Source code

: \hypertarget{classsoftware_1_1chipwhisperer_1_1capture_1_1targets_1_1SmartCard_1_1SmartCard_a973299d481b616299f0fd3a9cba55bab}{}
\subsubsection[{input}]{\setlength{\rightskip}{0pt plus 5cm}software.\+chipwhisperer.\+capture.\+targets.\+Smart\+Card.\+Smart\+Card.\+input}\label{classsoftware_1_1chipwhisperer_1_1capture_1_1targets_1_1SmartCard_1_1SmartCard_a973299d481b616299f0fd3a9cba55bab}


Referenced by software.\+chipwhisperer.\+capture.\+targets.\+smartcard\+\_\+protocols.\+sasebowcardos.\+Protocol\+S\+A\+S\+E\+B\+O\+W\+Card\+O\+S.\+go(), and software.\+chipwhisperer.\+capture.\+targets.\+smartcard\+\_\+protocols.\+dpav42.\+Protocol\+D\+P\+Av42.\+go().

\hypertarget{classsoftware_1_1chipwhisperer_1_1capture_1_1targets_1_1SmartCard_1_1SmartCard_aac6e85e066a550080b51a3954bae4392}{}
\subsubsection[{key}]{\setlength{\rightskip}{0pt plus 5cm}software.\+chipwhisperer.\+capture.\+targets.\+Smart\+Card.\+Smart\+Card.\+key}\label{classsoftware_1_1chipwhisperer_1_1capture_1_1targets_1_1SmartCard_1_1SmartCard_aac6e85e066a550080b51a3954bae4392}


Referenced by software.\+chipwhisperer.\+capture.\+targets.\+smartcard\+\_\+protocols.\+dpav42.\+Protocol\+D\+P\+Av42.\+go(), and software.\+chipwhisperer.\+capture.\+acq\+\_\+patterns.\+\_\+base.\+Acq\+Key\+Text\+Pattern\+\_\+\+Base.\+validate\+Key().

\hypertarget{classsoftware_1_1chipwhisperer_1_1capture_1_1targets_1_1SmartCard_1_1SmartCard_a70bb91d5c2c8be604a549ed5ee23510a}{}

[TASK TO COMPLETE] Nothing is to be left out: set down all the records again exactly.

[WRITTEN ANSWER]
Source code

: \hypertarget{classsoftware_1_1chipwhisperer_1_1capture_1_1targets_1_1SmartCard_1_1SmartCard_a973299d481b616299f0fd3a9cba55bab}{}
\subsubsection[{input}]{\setlength{\rightskip}{0pt plus 5cm}software.\+chipwhisperer.\+capture.\+targets.\+Smart\+Card.\+Smart\+Card.\+input}\label{classsoftware_1_1chipwhisperer_1_1capture_1_1targets_1_1SmartCard_1_1SmartCard_a973299d481b616299f0fd3a9cba55bab}


Referenced by software.\+chipwhisperer.\+capture.\+targets.\+smartcard\+\_\+protocols.\+sasebowcardos.\+Protocol\+S\+A\+S\+E\+B\+O\+W\+Card\+O\+S.\+go(), and software.\+chipwhisperer.\+capture.\+targets.\+smartcard\+\_\+protocols.\+dpav42.\+Protocol\+D\+P\+Av42.\+go().

\hypertarget{classsoftware_1_1chipwhisperer_1_1capture_1_1targets_1_1SmartCard_1_1SmartCard_aac6e85e066a550080b51a3954bae4392}{}
\subsubsection[{key}]{\setlength{\rightskip}{0pt plus 5cm}software.\+chipwhisperer.\+capture.\+targets.\+Smart\+Card.\+Smart\+Card.\+key}\label{classsoftware_1_1chipwhisperer_1_1capture_1_1targets_1_1SmartCard_1_1SmartCard_aac6e85e066a550080b51a3954bae4392}


Referenced by software.\+chipwhisperer.\+capture.\+targets.\+smartcard\+\_\+protocols.\+dpav42.\+Protocol\+D\+P\+Av42.\+go(), and software.\+chipwhisperer.\+capture.\+acq\+\_\+patterns.\+\_\+base.\+Acq\+Key\+Text\+Pattern\+\_\+\+Base.\+validate\+Key().

\hypertarget{classsoftware_1_1chipwhisperer_1_1capture_1_1targets_1_1SmartCard_1_1SmartCard_a70bb91d5c2c8be604a549ed5ee23510a}{}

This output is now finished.